This post is a very rough draft. But really, it coincides with how my year went, so it seemed inappropriate to change it. Enjoy! :)
Oh, 2012. What a year. I can, with certainty, say that I am very happy this year is coming to a close. 2012 was a year that challenged me and hurt me and stressed me out. I can say, now, in retrospect, how unhealthy I was this year. Not just physically, although I most certainly was, some through no fault of my own. But mentally and definitely spiritually. Sure I got married to the most amazing man in the universe, and sure I made new friends, and yeah both sister in laws had two gorgeous new babies this year. Yeah, I made the decision to move jobs, and I made the very scary decision to write quite possibly for a career. I worked out a bit and ate a little better and read some really good books. I saw some great movies, learned how to be a better friend, and ate at new restaurants. But to be honest, I didn’t like who I was this year. For the majority of this year, I felt angry, stressed beyond belief, and disappointed. Disappointed and stressed because I wasn’t spending my money wisely, I wasn’t writing and I wasn’t being a good friend. I wasn’t eating real food, I was sleeping all the time, and I was reading novels just to distract me from my predicament. I was confused, and sick, and stressed, and did I mention stressed?
The stress played a huge part in my story this year. Since January, I have been sick 10 times. No I did not mean to type 1. I got seriously ill, with the flu, bronchitis, several stomach bugs and sinus infections, and even had high blood pressure. I’m 22! I moved twice, once due to my parents getting a new house, and the second time because I got married. I was promoted to a new job, made the enormously hard decision to suspend my education in college for the time being (which ultimately took away my everyday Pilates class I had enrolled in), planned a wedding, and spent 2 months of the summer running a day camp site with 100+ kids, all of whom could use a good lesson in discipline.

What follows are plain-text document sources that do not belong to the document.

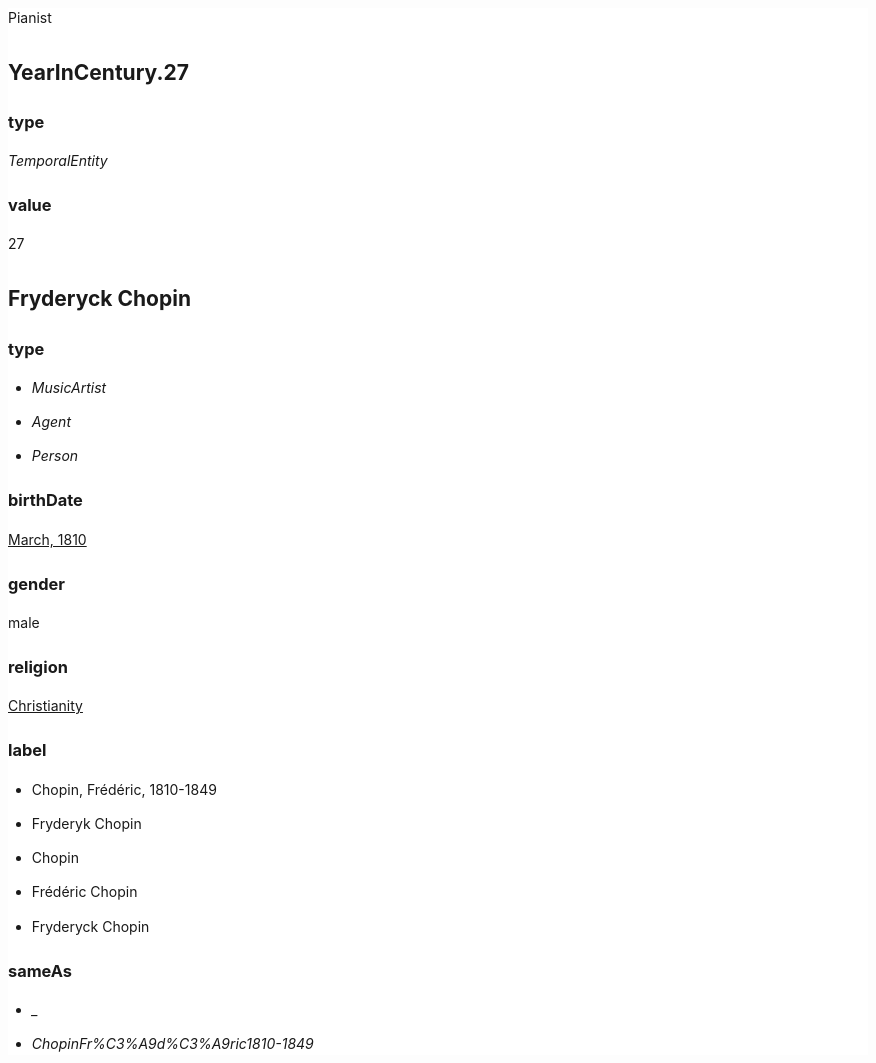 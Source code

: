 
Pianist

## YearInCentury.27

### type


*TemporalEntity*

### value


27

## Fryderyck Chopin

### type

 - *MusicArtist*

 - *Agent*

 - *Person*

### birthDate


[March, 1810](#March-1810)

### gender


male

### religion


[Christianity](#Christianity)

### label

 - Chopin, Frédéric, 1810-1849

 - Fryderyk Chopin

 - Chopin

 - Frédéric Chopin

 - Fryderyck Chopin

### sameAs

 - *_*

 - *ChopinFr%C3%A9d%C3%A9ric1810-1849*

A month before we got married, the apartment complex we had been planning on moving into suddenly was “full for the next year” and we had to find a new apartment. That day. We found one, in a less than nice area, but with a washer and dryer, and dishwasher, so we didn’t complain. The wedding came and went, in it’s beautiful way, and we spend that weekend in a charming bed and breakfast not far away from where we live. Then, it was back to the grind. 40+ hour work weeks, and the task of trying to manage our time and money well. I stopped sleeping well, and found myself crying all the time. I called in sick to work countless times, just because the simple thought of going to work made my head feel like it might explode. Just typing this paragraph makes my head hurt. I read novels to distract me, surfed the net to find things to buy, and drank coffee to survive the days. I ate less good food, and more bad “food”. I stopped going to coffee dates, slept in on Sundays way past the time when church was starting, and all the while, I stopped believing that my life would be different. I knew that wasn’t true, but because of the amount of stress and sickness and change I experienced, I literally felt like my life would always be a crazy cycle of excuses, sleep deprivation, tears and worry that shocked me with how strong it was. I wasn’t myself and I wasn’t doing anything to change. I was avoiding everything I could and ignoring anything I couldn't.

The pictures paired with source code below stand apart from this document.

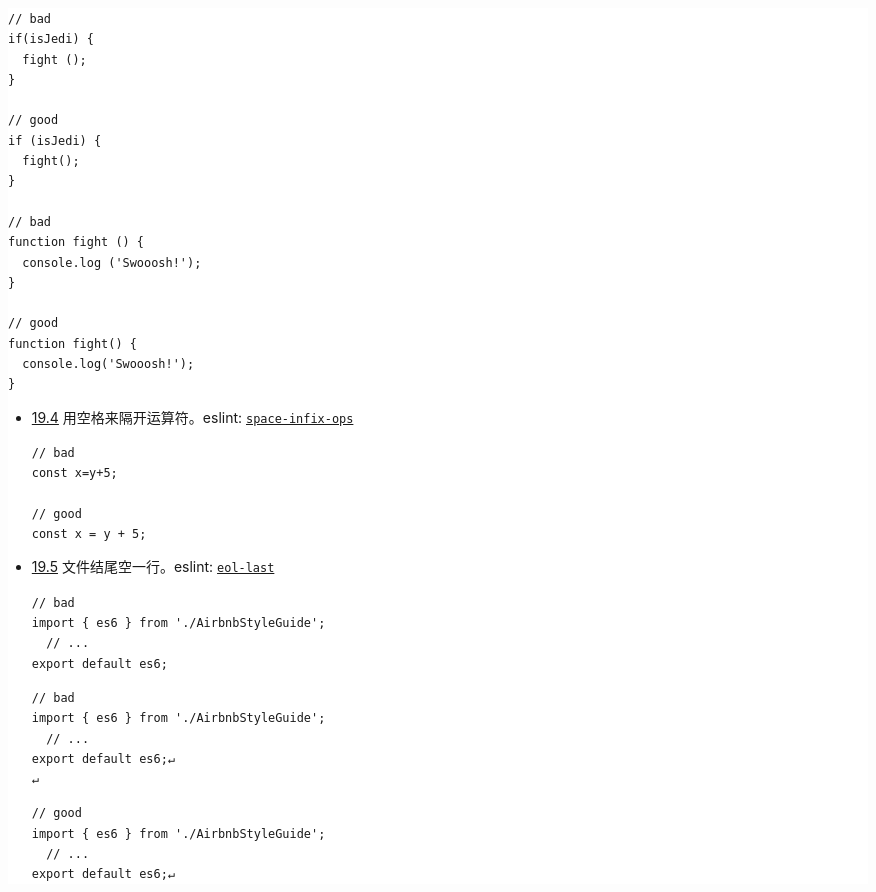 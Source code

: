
   ```
  // bad
  if(isJedi) {
    fight ();
  }
  
  // good
  if (isJedi) {
    fight();
  }
  
  // bad
  function fight () {
    console.log ('Swooosh!');
  }
  
  // good
  function fight() {
    console.log('Swooosh!');
  }
  ```



- [19.4](https://github.com/lin-123/javascript#whitespace--infix-ops) 用空格来隔开运算符。eslint: [`space-infix-ops`](http://eslint.org/docs/rules/space-infix-ops.html)

  ```
  // bad
  const x=y+5;
  
  // good
  const x = y + 5;
  ```



- [19.5](https://github.com/lin-123/javascript#whitespace--newline-at-end) 文件结尾空一行。eslint: [`eol-last`](https://github.com/eslint/eslint/blob/master/docs/rules/eol-last.md)

  ```
  // bad
  import { es6 } from './AirbnbStyleGuide';
    // ...
  export default es6;
  ```

  ```
  // bad
  import { es6 } from './AirbnbStyleGuide';
    // ...
  export default es6;↵
  ↵
  ```

  ```
  // good
  import { es6 } from './AirbnbStyleGuide';
    // ...
  export default es6;↵
  ```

Until. I quit my job. I decided, for many different reasons, to leave the place I had worked for four years to find something new. I needed to change my story. I needed something scenically and atmospherically different. I needed new faces, new procedures, new everything. I still loved to work with kids, so I applied to a school 30 minutes away from my house. I sent in my resume at 10 o’ clock on a Monday night, and Tuesday morning at 8 am, I got a call for an interview. I interviewed, they offered the job, I accepted. I gave my two weeks, trained and went to work somewhere else. This may not sound like an amazing decision, but for someone who for so long couldn’t make a decision without at least a month’s thought, this was monumental. I felt free. And excited. And of course very nervous. But very at peace with my decision and what was to come.
Up until this point, my prayer life had been sporadic at best. I was not consistent. I prayed prayers that started with “God, thank you for everything you’ve given me, but….” I forgot how to live my prayers, to talk to God like He was a friend instead of my genie. I asked him to make me feel better, to stop making me crazy and to please just give me future plans so I could stop worrying. I was a mess, angry with Him for making me so stubborn and confused as to why I wasn’t hearing Him. Eventually, after some talks with my amazing husband, a sermon preached by Steven Furtick that talked about gratitude, and a conscious effort at my spiritual well-being, I began to feel a tingling of hope. I began to laugh more, sleep a little better, and talk more about how crazy I had been acting. I began to hang out with friends, and eat better and drink more water. I began to pray.